Opposition leaders are calling for Mitterand to resign (unfortunately, the campaign is being led by the far-right National Front, which puts the Socialists in an awkward spot) but this does seem like an inevitable scandal that Sarkozy's government could have easily avoided.  Comment dit-on "vetting" en Français?



Is Medvedev finding his voice?

There's some interesting Kremlinology in Charles Clover's Financial Times piece today about President Medvedev's decision to hire two new speechwriters:

Mr Medvedev’s new head speechwriter, Eva Vasilevskaya, previously worked with him when he was first deputy prime minister and has been a member of his speechwriting team since he came to the Kremlin. She will play a central role in drafting the annual address to the general assembly, expected in late October or early November, the most important speech of the year for Mr Medvedev.
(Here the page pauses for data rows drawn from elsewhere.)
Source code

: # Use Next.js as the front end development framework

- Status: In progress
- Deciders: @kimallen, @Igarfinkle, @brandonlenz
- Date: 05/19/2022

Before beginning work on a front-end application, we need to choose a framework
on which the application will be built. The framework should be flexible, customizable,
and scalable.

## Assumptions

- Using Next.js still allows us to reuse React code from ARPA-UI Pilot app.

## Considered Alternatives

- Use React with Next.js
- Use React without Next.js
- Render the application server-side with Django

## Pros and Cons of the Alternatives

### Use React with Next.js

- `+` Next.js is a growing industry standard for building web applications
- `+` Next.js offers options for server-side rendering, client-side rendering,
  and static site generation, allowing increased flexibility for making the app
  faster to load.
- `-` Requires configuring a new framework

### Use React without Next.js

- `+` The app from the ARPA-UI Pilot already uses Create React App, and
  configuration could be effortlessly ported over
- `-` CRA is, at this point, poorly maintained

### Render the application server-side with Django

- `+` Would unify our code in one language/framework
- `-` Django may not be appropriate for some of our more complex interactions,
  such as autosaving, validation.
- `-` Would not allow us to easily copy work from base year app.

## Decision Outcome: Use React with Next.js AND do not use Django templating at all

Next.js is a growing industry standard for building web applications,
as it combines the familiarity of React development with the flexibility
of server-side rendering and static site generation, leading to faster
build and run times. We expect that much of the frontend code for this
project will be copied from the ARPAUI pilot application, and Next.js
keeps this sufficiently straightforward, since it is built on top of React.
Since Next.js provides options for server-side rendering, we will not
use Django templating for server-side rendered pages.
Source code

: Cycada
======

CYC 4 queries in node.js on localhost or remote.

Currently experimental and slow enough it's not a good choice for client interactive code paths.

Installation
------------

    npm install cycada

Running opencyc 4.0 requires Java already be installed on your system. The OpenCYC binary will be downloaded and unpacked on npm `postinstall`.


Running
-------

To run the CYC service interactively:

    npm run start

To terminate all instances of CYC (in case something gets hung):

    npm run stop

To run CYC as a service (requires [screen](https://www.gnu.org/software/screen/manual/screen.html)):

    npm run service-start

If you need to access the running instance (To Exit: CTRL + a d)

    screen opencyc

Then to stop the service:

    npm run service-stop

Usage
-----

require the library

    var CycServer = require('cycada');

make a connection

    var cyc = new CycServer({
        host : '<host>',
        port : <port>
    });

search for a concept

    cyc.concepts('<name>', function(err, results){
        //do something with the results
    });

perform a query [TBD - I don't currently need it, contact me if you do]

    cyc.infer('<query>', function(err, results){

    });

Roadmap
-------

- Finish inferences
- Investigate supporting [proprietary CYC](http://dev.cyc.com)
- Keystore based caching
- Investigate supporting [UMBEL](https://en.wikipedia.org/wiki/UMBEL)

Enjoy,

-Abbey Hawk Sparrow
Alexei Chadaev, a conservative political commentator, is expected shortly to be named as a speechwriter working alongside the Kremlin’s first deputy chief of staff, Vladislav Surkov, who oversees management of the Kremlin’s domestic political machine. Mr Chadaev is known for a public criticism of Mr Surkov’s ideology in January. Yet to be confirmed, his appointment has been widely reported by Moscow papers with close links to the Kremlin and people in the Kremlin have confirmed that background checks are being carried out.

The reshuffle underlines a new ideological direction Mr Medvedev appears to be taking, away from that of his predecessor and mentor, Vladimir Putin, prime minister, who remains the hegemonic figure in Russian politics. Until now Mr Medvedev has made only a handful of appointments, mostly federal governors, and overwhelmingly those surrounding him are Mr Putin’s former staff.

It's easy to read too much into moves like this and it's hard to see how new speechwriters will make Medvedev more politically independent if the people surrounding him actually implementing policy are still Putin loyalists. Still, expect plenty of tea leaf reading after the assembly speech as analysts search for signs that Vova and Dima aren't getting along.